The simple way to think about this topic is to see it as an extension of the character numbering system in the ASCII table. One major difference is that we speak of the character numbers as “code points”. The highest legitimate character number / code point for ASCII characters is 127.

We saw that the functions chr() and ord() enabled us to relate a character written on our keyboard to its code point value.

Exercise

Use the ord() function to obtain the code point value for Upper case A.

Answer

ord("A")
## 65

Use the chr() function to see the character represented by code point 65.

Answer

chr(65)
## 'A'

Decimal to Hex

Use the hex() function to obtain a hexadecimal representation of the decimal integer 65.

Answer

hex(65)
## '0x41'

Note that 65 and 0x41 are different ways to represent the same underlying value. Can you use the hexadecimal represention with the chr function?

chr(0x41)
## 'A'

Quotes

Can you leave the quote marks around 0x41?

Answer

# chr('0x41')
# No. chr requires an integer.

Beyond ASCII

The big thing to remember is that the usage of chr() and ord() remains the same for the entire range of unicode characters. Visit https://home.unicode.org/ and look at the third character in the fifth row. It looks like a wishbone. What is written under it?

Answer

U+4EBA

Using chr().

You can use the hexadecimal number you see following U+ to display the unicode character or insert it into a string.

chr(0x4EBA)
## '人'
s = "look at this " + chr(0x4EBA) + "!"
s
## 'look at this 人!'

Using ord()

Now that you have the glyph of the codepoint in a machine readable form on your screen, you can get its codepoint value using ord().

ord('人')
## 20154

Note that ord() returns a decimal representation of the value. If you want the hex value you started with, use hex().

hex(20154)
## '0x4eba'

Back to chr()

You can also use the decimal representation with chr() to get the glyph.

chr(20154)
## '人'

What is it?

After you import unicodedata, you can see what the character is.

import unicodedata
unicodedata.name('人')
## 'CJK UNIFIED IDEOGRAPH-4EBA'

That;s not terribly informative, but at least you know it’s found in the CJK (Chinese, Japanese, Korean) area. From my limited knowledge, I think it represents a walking person.

The Whole Thing

Visit and http://www.unicode.org/charts/ and poke into it to use what you’ve learned.

UTF-8

There are many different ways you could represnt unicode characters digitally. One possibility is that every character could be represented in 32 bits.

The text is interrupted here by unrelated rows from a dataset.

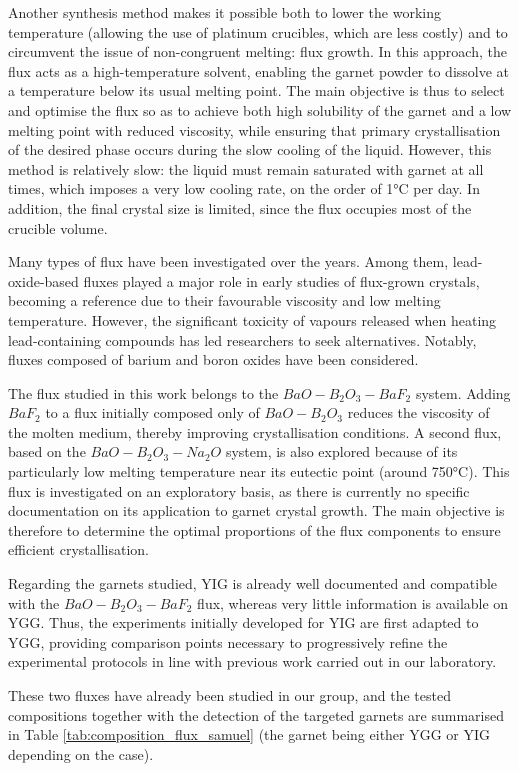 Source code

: \documentclass{rapportENSCP}
\begin{document}
Another synthesis method makes it possible both to lower the working temperature (allowing the use of platinum crucibles, which are less costly) and to circumvent the issue of non-congruent melting: flux growth. In this approach, the flux acts as a high-temperature solvent, enabling the garnet powder to dissolve at a temperature below its usual melting point. The main objective is thus to select and optimise the flux so as to achieve both high solubility of the garnet and a low melting point with reduced viscosity, while ensuring that primary crystallisation of the desired phase occurs during the slow cooling of the liquid. However, this method is relatively slow: the liquid must remain saturated with garnet at all times, which imposes a very low cooling rate, on the order of 1°C per day. In addition, the final crystal size is limited, since the flux occupies most of the crucible volume.

Many types of flux have been investigated over the years. Among them, lead-oxide-based fluxes played a major role in early studies of flux-grown crystals, becoming a reference due to their favourable viscosity and low melting temperature. However, the significant toxicity of vapours released when heating lead-containing compounds has led researchers to seek alternatives. Notably, fluxes composed of barium and boron oxides have been considered.

The flux studied in this work belongs to the $BaO-B_2O_3-BaF_2$ system. Adding $BaF_2$ to a flux initially composed only of $BaO-B_2O_3$ reduces the viscosity of the molten medium, thereby improving crystallisation conditions. A second flux, based on the $BaO-B_2O_3-Na_2O$ system, is also explored because of its particularly low melting temperature near its eutectic point (around 750°C). This flux is investigated on an exploratory basis, as there is currently no specific documentation on its application to garnet crystal growth. The main objective is therefore to determine the optimal proportions of the flux components to ensure efficient crystallisation.

Regarding the garnets studied, YIG is already well documented and compatible with the $BaO-B_2O_3-BaF_2$ flux, whereas very little information is available on YGG. Thus, the experiments initially developed for YIG are first adapted to YGG, providing comparison points necessary to progressively refine the experimental protocols in line with previous work carried out in our laboratory.

These two fluxes have already been studied in our group, and the tested compositions together with the detection of the targeted garnets are summarised in Table \ref{tab:composition_flux_samuel} (the garnet being either YGG or YIG depending on the case).
\end{document}
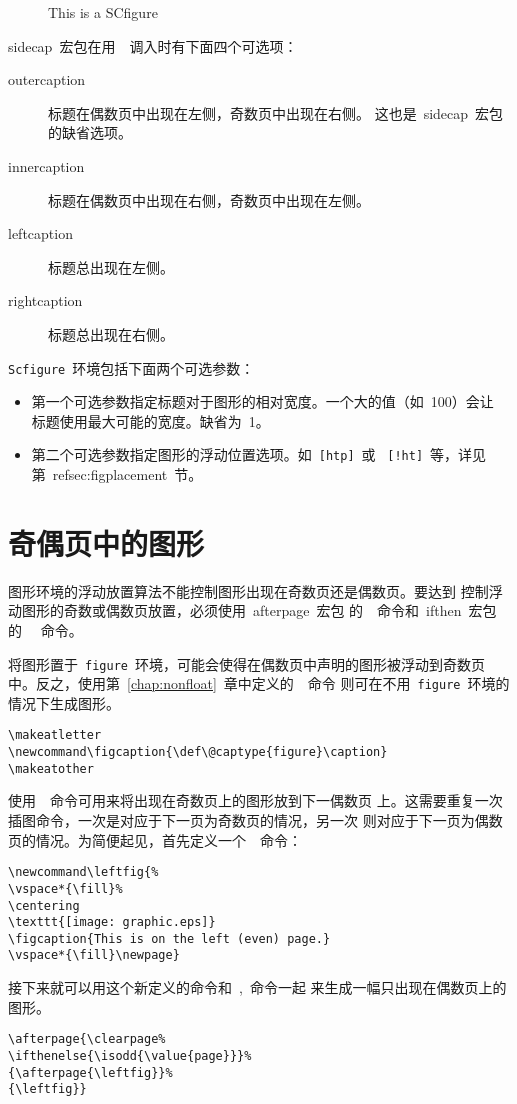 \begin{SCfigure} 
	\resizebox{3in}{!}{\usebox{\graphic}}
	\caption{This is a SCfigure}
	\label{fig:sidecap}
\end{SCfigure}

\noindent\textsf{sidecap}~宏包在用~~调入时有下面四个可选项：
\begin{description}
	\item [outercaption] 标题在偶数页中出现在左侧，奇数页中出现在右侧。
	这也是~\textsf{sidecap}~宏包的缺省选项。
	\item [innercaption] 标题在偶数页中出现在右侧，奇数页中出现在左侧。
	\item [leftcaption]  标题总出现在左侧。
	\item [rightcaption] 标题总出现在右侧。
\end{description}

\noindent\texttt{Scfigure}~环境包括下面两个可选参数：
\begin{itemize}
	\item 第一个可选参数指定标题对于图形的相对宽度。一个大的值（如~100）会让
	标题使用最大可能的宽度。缺省为~1。
	\item 第二个可选参数指定图形的浮动位置选项。如~\texttt{[htp]}~或
	~\texttt{[!ht]}~等，详见第~ref{sec:figplacement}~节。
\end{itemize}

\section{奇偶页中的图形}

图形环境的浮动放置算法不能控制图形出现在奇数页还是偶数页。要达到
控制浮动图形的奇数或偶数页放置，必须使用~\textsf{afterpage}~宏包
的~~命令和~\textsf{ifthen}~宏包的~~
命令。

将图形置于~\texttt{figure}~环境，可能会使得在偶数页中声明的图形被浮动到奇数页
中。反之，使用第~\ref{chap:nonfloat}~章中定义的~~命令
则可在不用~\texttt{figure}~环境的情况下生成图形。
\begin{Verbatim}[xleftmargin=1cm]
\makeatletter 
\newcommand\figcaption{\def\@captype{figure}\caption} 
\makeatother
\end{Verbatim}

使用~~命令可用来将出现在奇数页上的图形放到下一偶数页
上。这需要重复一次插图命令，一次是对应于下一页为奇数页的情况，另一次
则对应于下一页为偶数页的情况。为简便起见，首先定义一个~~命令：
\begin{Verbatim}[xleftmargin=1cm]
\newcommand\leftfig{% 
\vspace*{\fill}% 
\centering 
\texttt{[image: graphic.eps]} 
\figcaption{This is on the left (even) page.} 
\vspace*{\fill}\newpage}
\end{Verbatim}
接下来就可以用这个新定义的命令和~,~命令一起
来生成一幅只出现在偶数页上的图形。
\begin{Verbatim}[xleftmargin=1cm]
\afterpage{\clearpage% 
\ifthenelse{\isodd{\value{page}}}% 
{\afterpage{\leftfig}}% 
{\leftfig}}
\end{Verbatim}

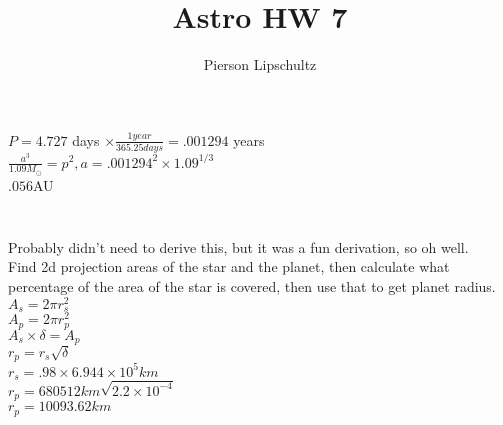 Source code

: \documentclass{article}
\title{Astro HW 7}
\author{Pierson Lipschultz}
\begin{document}
\maketitle
\setcounter{section}{7}

\subsection{}


\subsubsection{}

\begin{center} 
    \(P = 4.727\) days \(\times \frac{1 year}{365.25days} = .001294\) years \\
    \(\frac{a^3}{1.09 M_\odot} = p^2, a = .001294^2 \times 1.09 ^{1/3}\) \\
    \(.056\)AU 
\end{center}

\subsubsection{}

\begin{center}
    \\
    Probably didn't need to derive this, but it was a fun derivation, so oh well. \\
    Find 2d projection areas of the star and the planet, then calculate what percentage of the area of the star is covered, then use that to get planet radius.\\
    \(A_s = 2\pi r_s^2\)\\
    \(A_p = 2\pi r_p^2\)\\
    \(A_s \times \delta = A_p\)\\
    \(r_p = r_s \sqrt{\delta}\) \\
    \(r_s = .98 \times 6.944 \times 10^5km\)\\
    \(r_p = 680512km\sqrt{2.2\times10^{-4}}\)\\
    \(r_p = 10093.62km\)
\end{center}
\end{document}
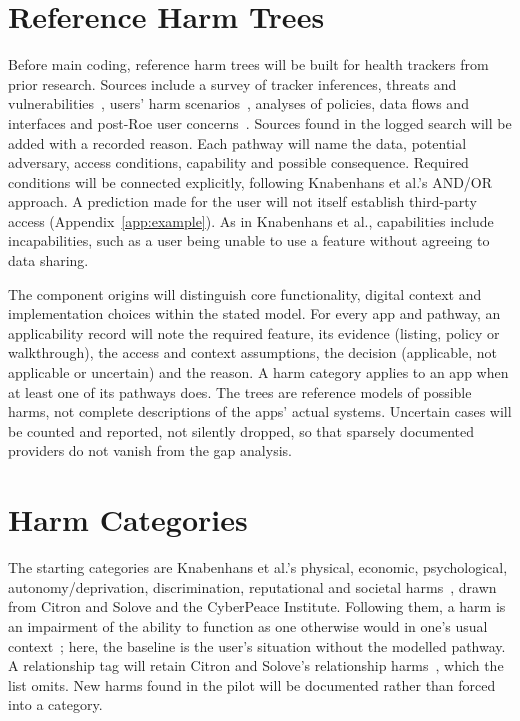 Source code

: \section{Reference Harm Trees} Before main coding, reference harm trees will be
built for health trackers from prior research. Sources include a survey of
tracker inferences, threats and vulnerabilities~\parencite{niksirat2024wearable},
users' harm scenarios~\parencite{gabriele2020understanding}, analyses of policies,
data flows and interfaces
\parencite{shipp2020period,malki2024exploring,hudig2025intimate} and post-Roe
user concerns~\parencite{cao2024deleted}. Sources found in the logged search
will be added with a recorded reason. Each pathway will name the data, potential
adversary, access conditions, capability and possible consequence. Required
conditions will be connected explicitly, following Knabenhans et al.'s
AND/OR approach. A prediction made for the user will not itself establish
third-party access (Appendix~\ref{app:example}). As in Knabenhans et al., capabilities include incapabilities, such as a user
being unable to use a feature without agreeing to data sharing.

The component origins will distinguish core functionality, digital context
and implementation choices within the stated model. For every app and
pathway, an applicability record will note the required feature, its
evidence (listing, policy or walkthrough), the access and context
assumptions, the decision (applicable, not applicable or uncertain) and the
reason. A harm category applies to an app when at least one of its pathways
does. The trees are reference models of possible harms, not complete
descriptions of the apps' actual systems. Uncertain cases will be counted and
reported, not silently dropped, so that sparsely documented providers do not
vanish from the gap analysis.

\section{Harm Categories} The starting categories are Knabenhans et al.'s
physical, economic, psychological, autonomy/\allowbreak deprivation, discrimination,
reputational and societal harms~\parencite[App.~A]{knabenhans2026harms},
drawn from Citron and Solove and the CyberPeace Institute. Following them, a
harm is an impairment of the ability to function as one otherwise would in
one's usual context~\parencite[\S4.1]{knabenhans2026harms}; here, the baseline
is the user's situation without the modelled pathway. A relationship tag will
retain Citron and Solove's relationship harms~\parencite{citron2021harms},
which the list omits. New harms found in the pilot will be documented rather
than forced into a category.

If most of your data is ASCII, this would expand the size of your files and your memory requirements by a factor of 4.

UTF-8 is based on the idea that 8 bits, one byte, would be the starting point. If the character is ASCII, that’s the final result. However if the character is not ASCII, it would have a numerical value > 127. That triggers the software to look at the following bytes to determine what the character is.

The software must have this logic built in to use UTF-8 data.